:: Material to process ::

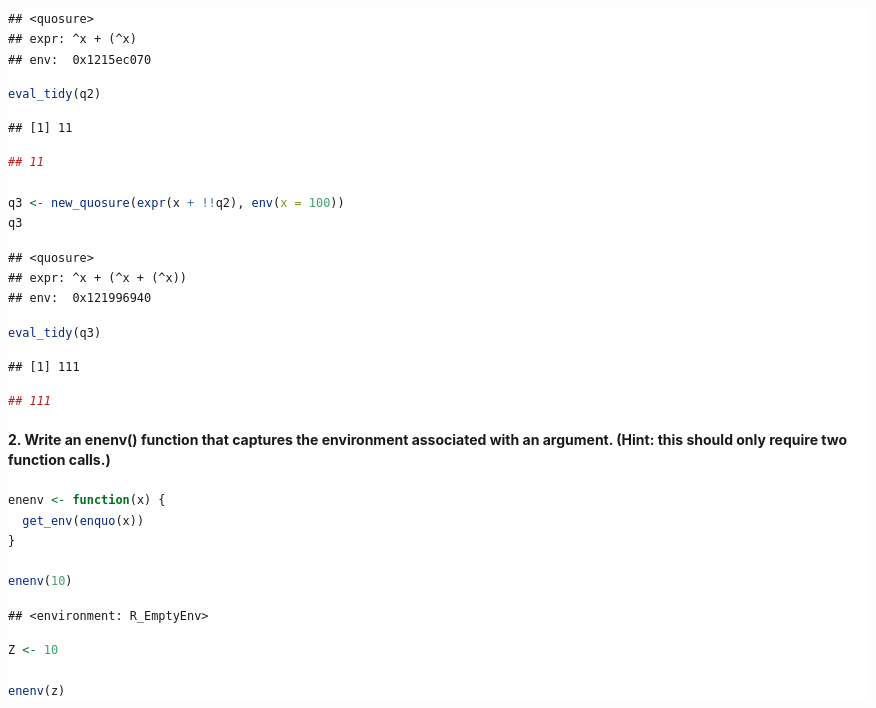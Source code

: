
 ```
## <quosure>
## expr: ^x + (^x)
## env:  0x1215ec070
```

```r
eval_tidy(q2)
```

```
## [1] 11
```

```r
## 11

q3 <- new_quosure(expr(x + !!q2), env(x = 100))
q3
```

```
## <quosure>
## expr: ^x + (^x + (^x))
## env:  0x121996940
```

```r
eval_tidy(q3)
```

```
## [1] 111
```

```r
## 111
```


#### 2. Write an enenv() function that captures the environment associated with an argument. (Hint: this should only require two function calls.)


```r
enenv <- function(x) {
  get_env(enquo(x))
}

enenv(10)
```

```
## <environment: R_EmptyEnv>
```

```r
Z <- 10

enenv(z)
```

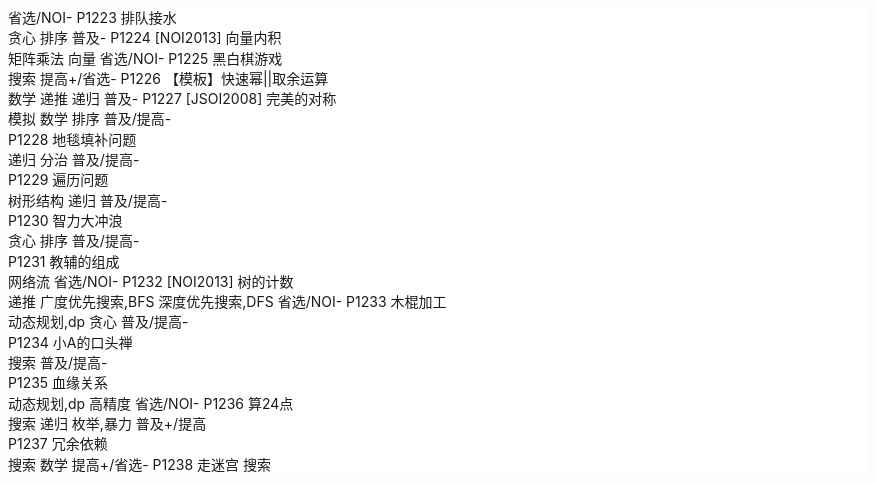 省选/NOI-	
P1223	排队接水	
贪心
排序
普及-	
P1224	[NOI2013] 向量内积	
矩阵乘法
向量
省选/NOI-	
P1225	黑白棋游戏	
搜索
提高+/省选-	
P1226	【模板】快速幂||取余运算	
数学
递推
递归
普及-	
P1227	[JSOI2008] 完美的对称	
模拟
数学
排序
普及/提高-	
P1228	地毯填补问题	
递归
分治
普及/提高-	
P1229	遍历问题	
树形结构
递归
普及/提高-	
P1230	智力大冲浪	
贪心
排序
普及/提高-	
P1231	教辅的组成	
网络流
省选/NOI-	
P1232	[NOI2013] 树的计数	
递推
广度优先搜索,BFS
深度优先搜索,DFS
省选/NOI-	
P1233	木棍加工	
动态规划,dp
贪心
普及/提高-	
P1234	小A的口头禅	
搜索
普及/提高-	
P1235	血缘关系	
动态规划,dp
高精度
省选/NOI-	
P1236	算24点	
搜索
递归
枚举,暴力
普及+/提高	
P1237	冗余依赖	
搜索
数学
提高+/省选-	
P1238	走迷宫	
搜索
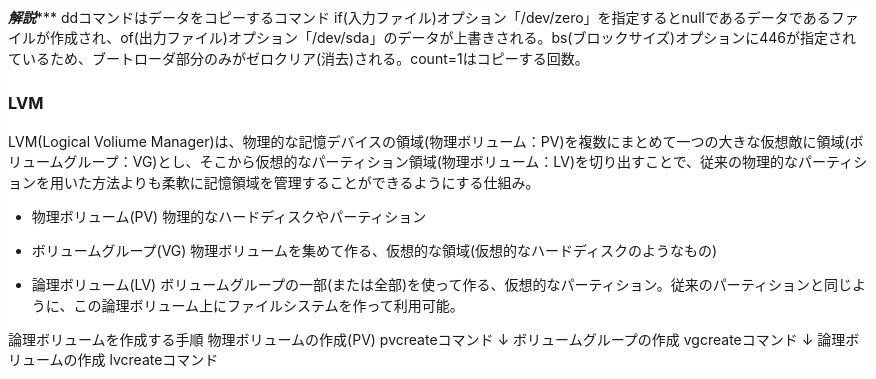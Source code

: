 *****解説********
ddコマンドはデータをコピーするコマンド
if(入力ファイル)オプション「/dev/zero」を指定するとnullであるデータであるファイルが作成され、of(出力ファイル)オプション「/dev/sda」のデータが上書きされる。bs(ブロックサイズ)オプションに446が指定されているため、ブートローダ部分のみがゼロクリア(消去)される。count=1はコピーする回数。


### LVM
LVM(Logical Voliume Manager)は、物理的な記憶デバイスの領域(物理ボリューム：PV)を複数にまとめて一つの大きな仮想敵に領域(ボリュームグループ：VG)とし、そこから仮想的なパーティション領域(物理ボリューム：LV)を切り出すことで、従来の物理的なパーティションを用いた方法よりも柔軟に記憶領域を管理することができるようにする仕組み。

- 物理ボリューム(PV)
物理的なハードディスクやパーティション

- ボリュームグループ(VG)
物理ボリュームを集めて作る、仮想的な領域(仮想的なハードディスクのようなもの)

- 論理ボリューム(LV)
ボリュームグループの一部(または全部)を使って作る、仮想的なパーティション。従来のパーティションと同じように、この論理ボリューム上にファイルシステムを作って利用可能。

論理ボリュームを作成する手順
物理ボリュームの作成(PV)
pvcreateコマンド
↓
ボリュームグループの作成
vgcreateコマンド
↓
論理ボリュームの作成
lvcreateコマンド




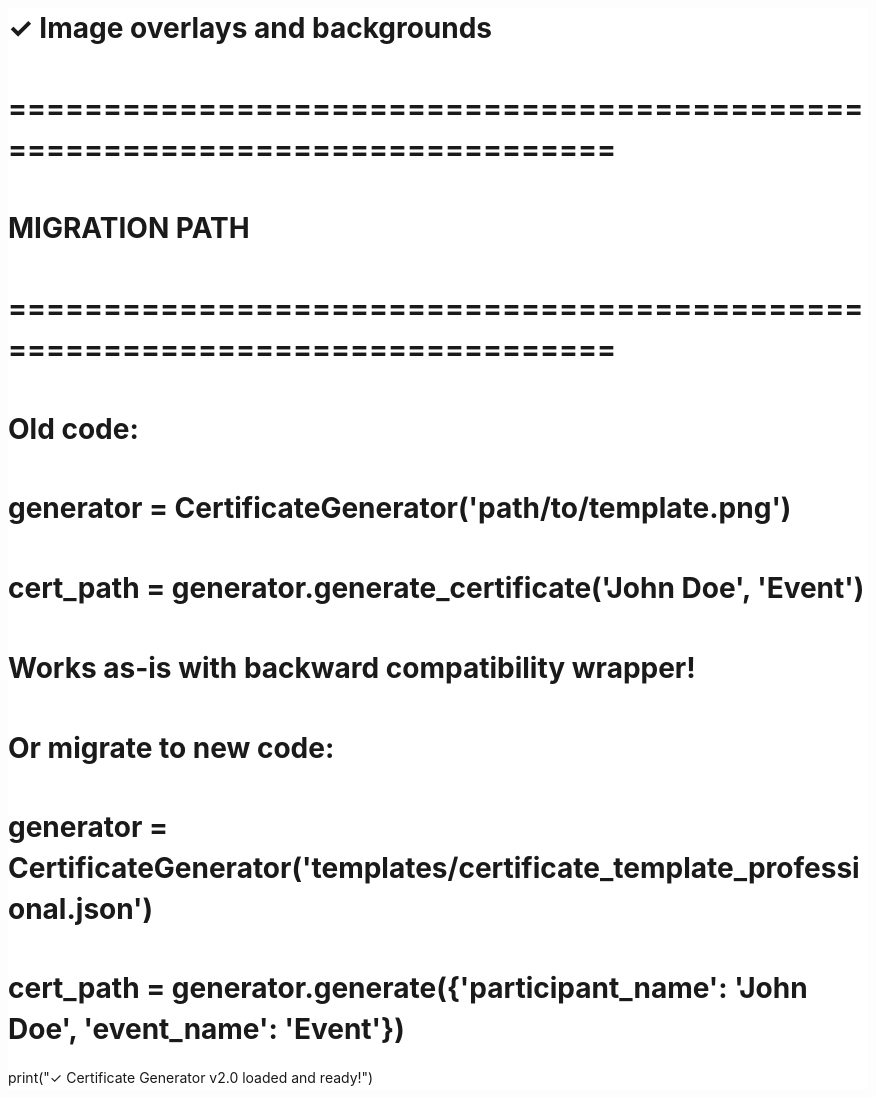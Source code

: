 # ✓ Image overlays and backgrounds

# =============================================================================
# MIGRATION PATH
# =============================================================================

# Old code:
# generator = CertificateGenerator('path/to/template.png')
# cert_path = generator.generate_certificate('John Doe', 'Event')

# Works as-is with backward compatibility wrapper!
# Or migrate to new code:
# generator = CertificateGenerator('templates/certificate_template_professional.json')
# cert_path = generator.generate({'participant_name': 'John Doe', 'event_name': 'Event'})

print("✓ Certificate Generator v2.0 loaded and ready!")
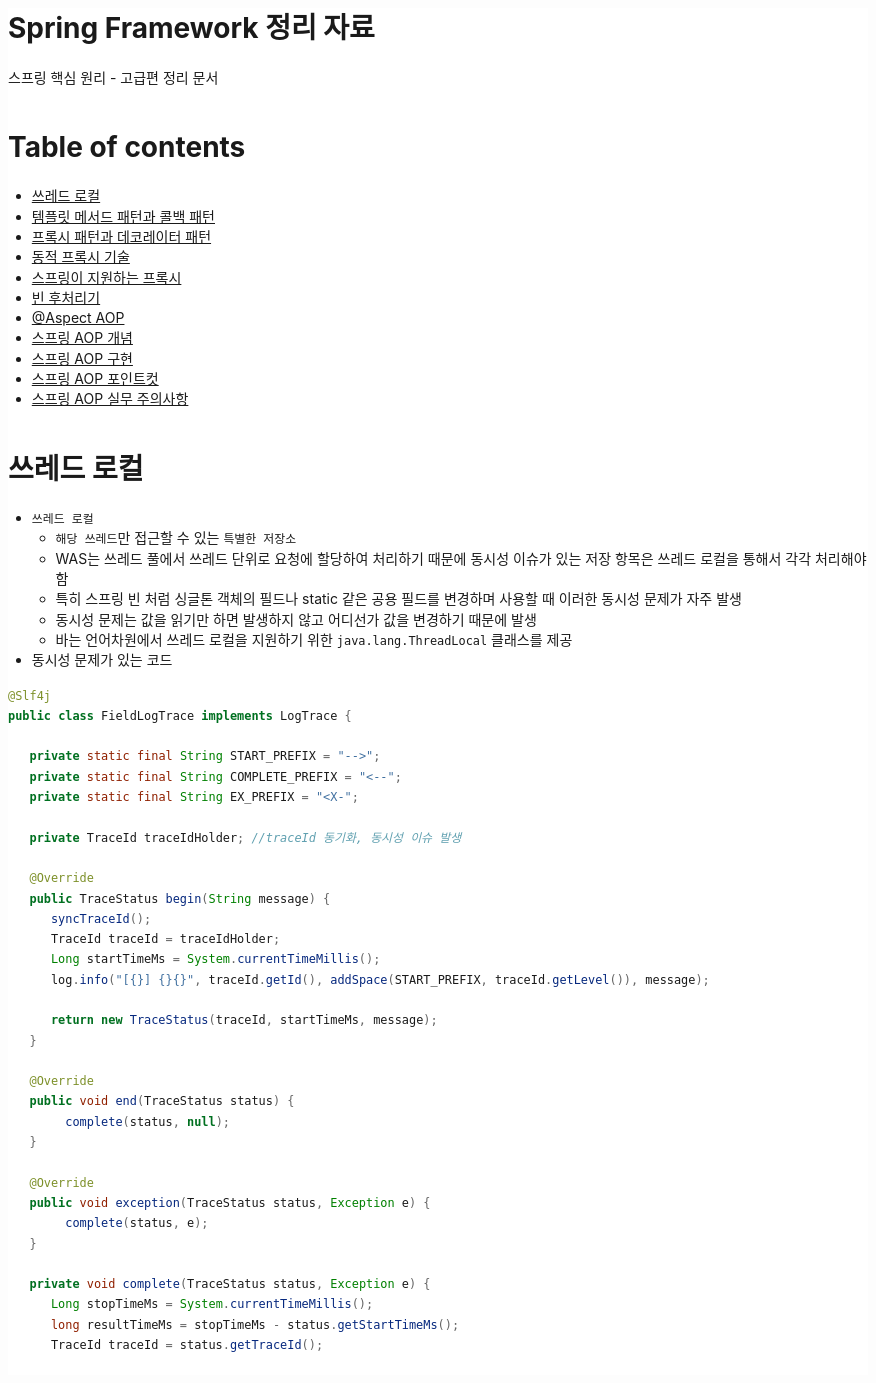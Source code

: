 # Spring Framework 정리 자료
스프링 핵심 원리 - 고급편 정리 문서

Table of contents
=================

   * [쓰레드 로컬](#쓰레드-로컬)
   * [템플릿 메서드 패턴과 콜백 패턴](#템플릿-메서드-패턴과-콜백-패턴)
   * [프록시 패턴과 데코레이터 패턴](#프록시-패턴과-데코레이터-패턴)
   * [동적 프록시 기술](#동적-프록시-기술)
   * [스프링이 지원하는 프록시](#스프링이-지원하는-프록시)
   * [빈 후처리기](#빈-후처리기)
   * [@Aspect AOP](#@Aspect-AOP)
   * [스프링 AOP 개념](#스프링-AOP-개념)
   * [스프링 AOP 구현](#스프링-AOP-구현)
   * [스프링 AOP 포인트컷](#스프링-AOP-포인트컷)
   * [스프링 AOP 실무 주의사항](#스프링-AOP-실무-주의사항)


쓰레드 로컬
=======
- `쓰레드 로컬`
   - `해당 쓰레드`만 접근할 수 있는 `특별한 저장소`
   - WAS는 쓰레드 풀에서 쓰레드 단위로 요청에 할당하여 처리하기 때문에 동시성 이슈가 있는 저장 항목은 쓰레드 로컬을 통해서 각각 처리해야함
   - 특히 스프링 빈 처럼 싱글톤 객체의 필드나 static 같은 공용
필드를 변경하며 사용할 때 이러한 동시성 문제가 자주 발생
   - 동시성 문제는 값을 읽기만 하면 발생하지 않고 어디선가 값을 변경하기 때문에 발생
   - 바는 언어차원에서 쓰레드 로컬을 지원하기 위한 `java.lang.ThreadLocal` 클래스를 제공
- 동시성 문제가 있는 코드
```java
@Slf4j
public class FieldLogTrace implements LogTrace {

   private static final String START_PREFIX = "-->"; 
   private static final String COMPLETE_PREFIX = "<--"; 
   private static final String EX_PREFIX = "<X-";
   
   private TraceId traceIdHolder; //traceId 동기화, 동시성 이슈 발생
   
   @Override
   public TraceStatus begin(String message) {
      syncTraceId();
      TraceId traceId = traceIdHolder;
      Long startTimeMs = System.currentTimeMillis();
      log.info("[{}] {}{}", traceId.getId(), addSpace(START_PREFIX, traceId.getLevel()), message);
      
      return new TraceStatus(traceId, startTimeMs, message);
   }

   @Override
   public void end(TraceStatus status) {
        complete(status, null);
   }
   
   @Override
   public void exception(TraceStatus status, Exception e) {
        complete(status, e);
   }
   
   private void complete(TraceStatus status, Exception e) { 
      Long stopTimeMs = System.currentTimeMillis();
      long resultTimeMs = stopTimeMs - status.getStartTimeMs(); 
      TraceId traceId = status.getTraceId();
      
```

:::

**Exercise directions:**
For each line in the data above that contains the string "currentTimeMillis", extract the line.

**Exercise output:**
      Long startTimeMs = System.currentTimeMillis();
      Long stopTimeMs = System.currentTimeMillis();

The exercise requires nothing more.